» Source data
——————————
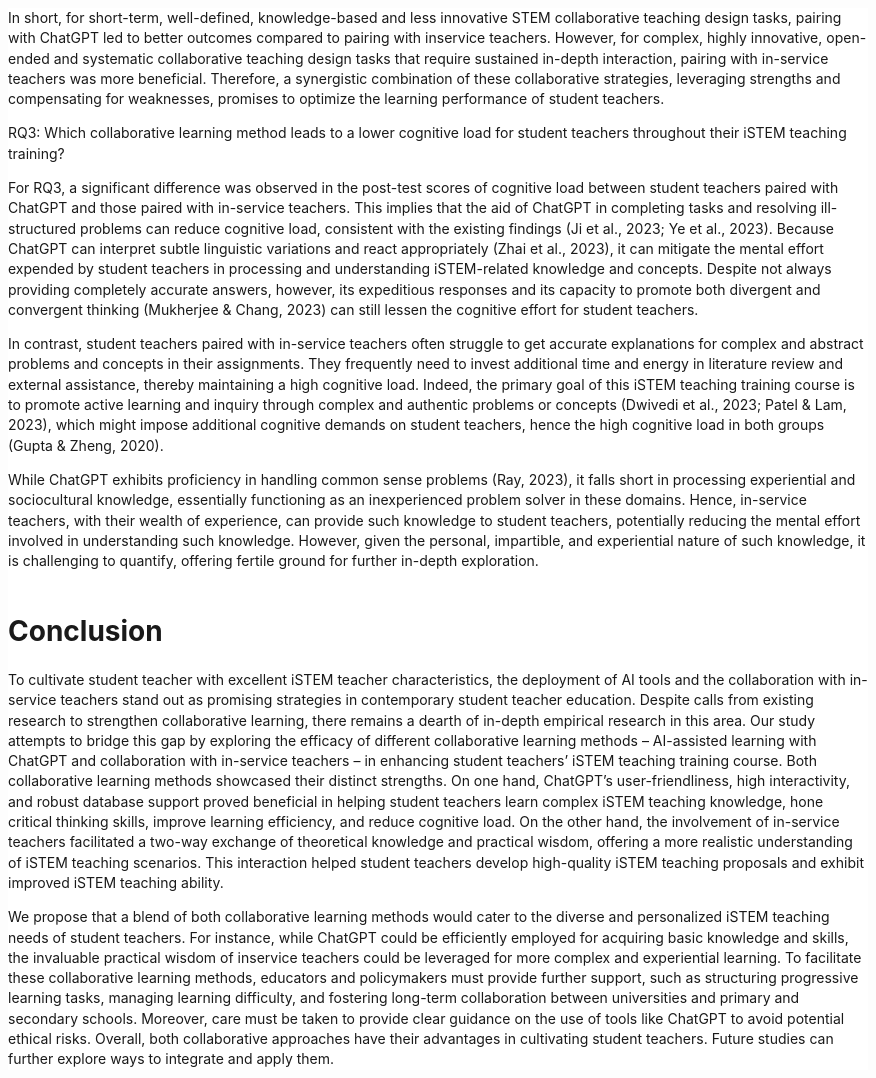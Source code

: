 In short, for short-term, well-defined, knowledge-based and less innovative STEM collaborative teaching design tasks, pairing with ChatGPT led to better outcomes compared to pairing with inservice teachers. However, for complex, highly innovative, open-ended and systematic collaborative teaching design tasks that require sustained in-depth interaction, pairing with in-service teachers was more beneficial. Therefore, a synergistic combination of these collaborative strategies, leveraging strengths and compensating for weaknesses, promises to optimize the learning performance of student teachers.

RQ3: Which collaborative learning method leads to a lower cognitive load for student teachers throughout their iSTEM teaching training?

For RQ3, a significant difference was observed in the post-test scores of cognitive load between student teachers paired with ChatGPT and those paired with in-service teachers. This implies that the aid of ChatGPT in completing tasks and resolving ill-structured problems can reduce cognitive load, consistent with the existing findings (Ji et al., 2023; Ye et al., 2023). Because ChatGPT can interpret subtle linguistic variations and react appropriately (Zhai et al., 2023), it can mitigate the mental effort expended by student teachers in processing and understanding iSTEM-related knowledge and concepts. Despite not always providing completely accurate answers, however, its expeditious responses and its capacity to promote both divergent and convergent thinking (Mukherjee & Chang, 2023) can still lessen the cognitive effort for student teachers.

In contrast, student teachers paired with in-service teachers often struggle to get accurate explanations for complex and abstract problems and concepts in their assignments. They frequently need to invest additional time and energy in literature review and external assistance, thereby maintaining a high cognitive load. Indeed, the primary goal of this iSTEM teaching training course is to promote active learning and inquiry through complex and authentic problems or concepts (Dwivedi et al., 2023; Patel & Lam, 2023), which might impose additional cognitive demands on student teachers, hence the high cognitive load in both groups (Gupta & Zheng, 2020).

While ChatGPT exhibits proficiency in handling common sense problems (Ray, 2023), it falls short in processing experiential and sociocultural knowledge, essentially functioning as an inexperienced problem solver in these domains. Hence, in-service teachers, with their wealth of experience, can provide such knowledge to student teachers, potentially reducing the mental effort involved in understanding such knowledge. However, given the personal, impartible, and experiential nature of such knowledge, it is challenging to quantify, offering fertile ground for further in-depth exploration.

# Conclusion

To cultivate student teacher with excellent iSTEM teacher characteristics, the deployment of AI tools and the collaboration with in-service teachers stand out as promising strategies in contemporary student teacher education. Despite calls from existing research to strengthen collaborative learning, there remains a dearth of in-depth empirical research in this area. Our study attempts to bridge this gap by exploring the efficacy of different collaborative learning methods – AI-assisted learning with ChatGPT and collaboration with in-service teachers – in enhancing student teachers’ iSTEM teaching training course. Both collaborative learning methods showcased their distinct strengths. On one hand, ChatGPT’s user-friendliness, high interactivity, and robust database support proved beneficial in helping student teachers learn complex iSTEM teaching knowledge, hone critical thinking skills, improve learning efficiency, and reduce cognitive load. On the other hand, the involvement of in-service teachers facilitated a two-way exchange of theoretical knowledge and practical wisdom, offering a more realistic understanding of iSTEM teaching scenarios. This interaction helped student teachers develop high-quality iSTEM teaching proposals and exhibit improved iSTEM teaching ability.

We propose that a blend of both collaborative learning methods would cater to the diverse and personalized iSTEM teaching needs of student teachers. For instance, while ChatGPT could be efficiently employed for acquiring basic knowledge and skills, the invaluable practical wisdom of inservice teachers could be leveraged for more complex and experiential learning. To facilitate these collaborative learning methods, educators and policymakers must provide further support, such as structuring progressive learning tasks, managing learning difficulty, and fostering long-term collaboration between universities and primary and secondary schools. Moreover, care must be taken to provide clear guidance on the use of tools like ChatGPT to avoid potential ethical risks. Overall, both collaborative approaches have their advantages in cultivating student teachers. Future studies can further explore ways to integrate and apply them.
——————————
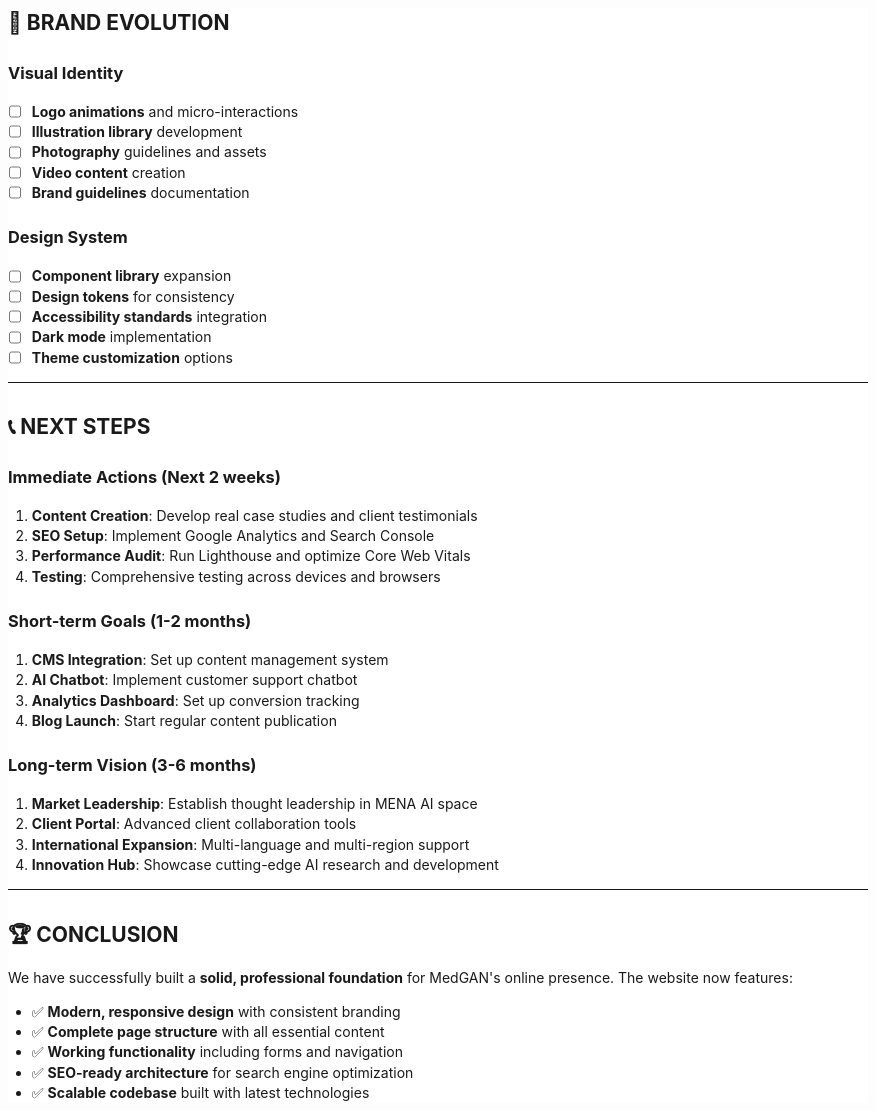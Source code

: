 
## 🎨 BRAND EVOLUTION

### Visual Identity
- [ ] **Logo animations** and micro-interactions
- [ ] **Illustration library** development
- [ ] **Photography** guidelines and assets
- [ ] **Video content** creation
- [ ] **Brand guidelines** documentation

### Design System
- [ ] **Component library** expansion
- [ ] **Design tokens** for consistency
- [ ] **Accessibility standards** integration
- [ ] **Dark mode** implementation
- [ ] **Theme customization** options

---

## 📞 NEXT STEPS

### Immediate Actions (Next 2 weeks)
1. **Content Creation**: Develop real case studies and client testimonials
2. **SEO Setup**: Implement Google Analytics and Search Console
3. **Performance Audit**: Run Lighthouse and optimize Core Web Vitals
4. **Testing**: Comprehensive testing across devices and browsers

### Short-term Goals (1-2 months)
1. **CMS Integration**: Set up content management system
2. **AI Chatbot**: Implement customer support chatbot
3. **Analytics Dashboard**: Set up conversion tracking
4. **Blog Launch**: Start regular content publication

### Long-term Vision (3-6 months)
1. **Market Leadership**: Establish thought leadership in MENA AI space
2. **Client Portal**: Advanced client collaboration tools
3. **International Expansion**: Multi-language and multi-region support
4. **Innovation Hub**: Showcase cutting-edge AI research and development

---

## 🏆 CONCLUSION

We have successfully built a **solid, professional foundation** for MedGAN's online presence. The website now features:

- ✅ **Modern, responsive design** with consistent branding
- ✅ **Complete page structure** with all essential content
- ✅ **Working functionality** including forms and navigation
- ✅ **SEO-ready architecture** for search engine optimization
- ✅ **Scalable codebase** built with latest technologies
——————————
» Aim of the task
Please, from the entries above, set down exactly the lines from the one containing "1. **CMS Integration**: Set" through the one containing "2. **Client Portal**: Advanced", and only those.

» Your response
1. **CMS Integration**: Set up content management system
2. **AI Chatbot**: Implement customer support chatbot
3. **Analytics Dashboard**: Set up conversion tracking
4. **Blog Launch**: Start regular content publication

### Long-term Vision (3-6 months)
1. **Market Leadership**: Establish thought leadership in MENA AI space
2. **Client Portal**: Advanced client collaboration tools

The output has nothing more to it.